US 11,798,288 B2
	System and method for generating a training set for improving monocular object detection
Dennis Park, Fremont, CA (US); Rares A. Ambrus, San Francisco, CA (US); Vitor Guizilini, Santa Clara, CA (US); Jie Li, Los Altos, CA (US); and Adrien David Gaidon, Mountain View, CA (US)
Assigned to Toyota Research Institute, Inc., Los Altos, CA (US)
Filed by Toyota Research Institute, Inc., Los Altos, CA (US)
Filed on May 25, 2021, as Appl. No. 17/329,922.
Claims priority of provisional application 63/161,735, filed on Mar. 16, 2021.
Prior Publication US 2022/0300746 A1, Sep. 22, 2022
Int. Cl.
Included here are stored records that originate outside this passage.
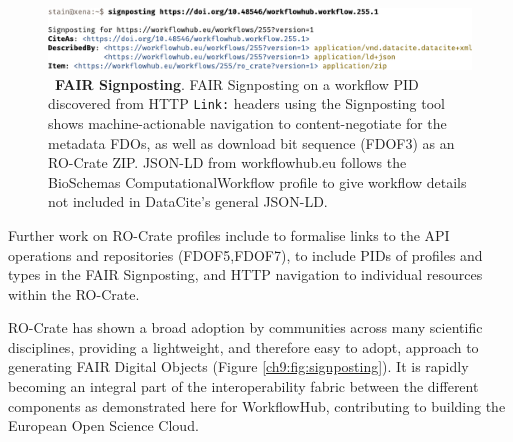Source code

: \begin{figure}
  \centering
  \includegraphics[width=\textwidth]{figures/ch04/signposting.pdf}
  \caption[FAIR Signposting]{~\textbf{FAIR Signposting}.
  FAIR Signposting on a workflow PID \cite{Bayarri 2022} 
  discovered from HTTP \texttt{Link:} headers using the
  Signposting tool\footnotemark{} shows
  machine-actionable navigation to content-negotiate for the metadata
  FDOs, as well as download bit sequence (FDOF3) as an RO-Crate ZIP.
  JSON-LD\footnotemark{} from
  workflowhub.eu follows the BioSchemas
  ComputationalWorkflow
  profile\footnotemark{}
  to give workflow details not included in DataCite's general 
  JSON-LD\footnotemark.
  }
  \label{fig:signposting}
\end{figure} 
\addtocounter{footnote}{-4}
\addtocounter{footnote}{1}
\addtocounter{footnote}{1}
\addtocounter{footnote}{1}
\addtocounter{footnote}{1}

Further work on RO-Crate profiles include to formalise links to the API
operations and repositories (FDOF5,FDOF7), to include PIDs of
profiles and types in the FAIR Signposting, and HTTP navigation to
individual resources within the RO-Crate.

RO-Crate has shown a broad adoption by communities across many
scientific disciplines, providing a lightweight, and therefore easy to
adopt, approach to generating FAIR Digital Objects (Figure \vref{ch9:fig:signposting}). It is rapidly
becoming an integral part of the interoperability fabric between the
different components as demonstrated here for WorkflowHub, contributing
to building the European Open Science Cloud.


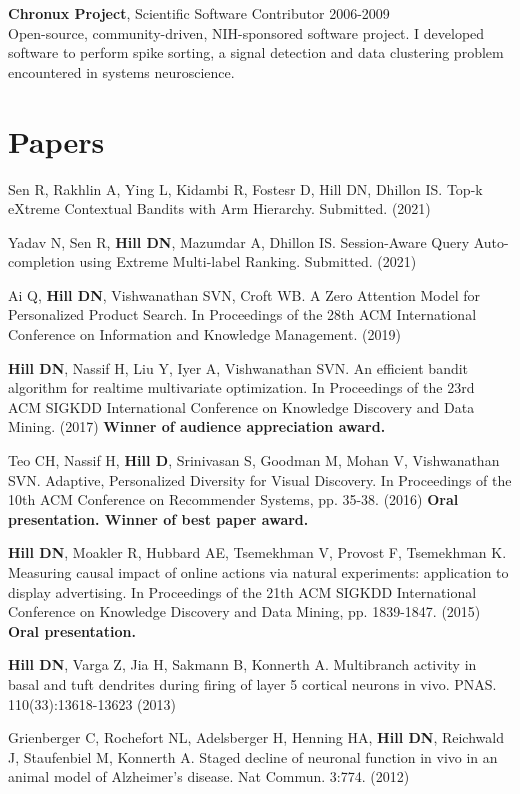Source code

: \documentclass[line,11pt]{res}
\begin{document}
\begin{resume}
    	\textbf{Chronux Project}, Scientific Software Contributor 2006-2009 \\
    	Open-source, community-driven, NIH-sponsored software project. I developed software to perform spike sorting, a signal detection and data clustering problem encountered in systems neuroscience. 
    
\section{Papers}
\vspace{0.1in}
Sen R, Rakhlin A, Ying L, Kidambi R, Fostesr D, Hill DN, Dhillon IS. Top-k eXtreme Contextual Bandits with Arm Hierarchy. Submitted. (2021)

Yadav N, Sen R, \textbf{Hill DN}, Mazumdar A, Dhillon IS. Session-Aware Query Auto-completion using Extreme Multi-label Ranking. Submitted. (2021)

Ai Q, \textbf{Hill DN}, Vishwanathan SVN, Croft WB. A Zero Attention Model for Personalized Product Search. In Proceedings of the 28th ACM International Conference on Information and Knowledge Management. (2019)

\textbf{Hill DN}, Nassif H, Liu Y, Iyer A, Vishwanathan SVN. An efficient bandit algorithm for realtime multivariate optimization. In Proceedings of the 23rd ACM SIGKDD International Conference on Knowledge Discovery and Data Mining. (2017) \textbf{Winner of audience appreciation award.}

Teo CH, Nassif H, \textbf{Hill D}, Srinivasan S, Goodman M, Mohan V, Vishwanathan SVN. Adaptive, Personalized Diversity for Visual Discovery. In Proceedings of the 10th ACM Conference on Recommender Systems, pp. 35-38. (2016) \textbf{Oral presentation. Winner of best paper award.}

\textbf{Hill DN}, Moakler R, Hubbard AE, Tsemekhman V, Provost F, Tsemekhman K.  Measuring causal impact of online actions via natural experiments: application to display advertising. In Proceedings of the 21th ACM SIGKDD International Conference on Knowledge Discovery and Data Mining, pp. 1839-1847. (2015) \textbf{Oral presentation.}

\textbf{Hill DN}, Varga Z, Jia H, Sakmann B, Konnerth A. Multibranch activity in basal and tuft dendrites during firing of layer 5 cortical neurons in vivo. PNAS. 110(33):13618-13623 (2013)

Grienberger C, Rochefort NL, Adelsberger H, Henning HA, \textbf{Hill DN}, Reichwald J, Staufenbiel M, Konnerth A. Staged decline of neuronal function in vivo in an animal model of Alzheimer's disease. Nat Commun. 3:774. (2012) 


\end{resume}
\end{document}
G06V 20/58 (2022.01); G06T 7/50 (2017.01); G01S 17/931 (2020.01); G06T 7/11 (2017.01); G06V 10/46 (2022.01); G06V 20/56 (2022.01); G01S 17/42 (2006.01); G01S 17/89 (2020.01); G06N 3/04 (2023.01); G06N 3/08 (2023.01); G06T 7/10 (2017.01); G06N 20/00 (2019.01); G06V 10/75 (2022.01); G06F 18/21 (2023.01); G06F 18/25 (2023.01); G06F 18/2113 (2023.01); G06F 18/214 (2023.01)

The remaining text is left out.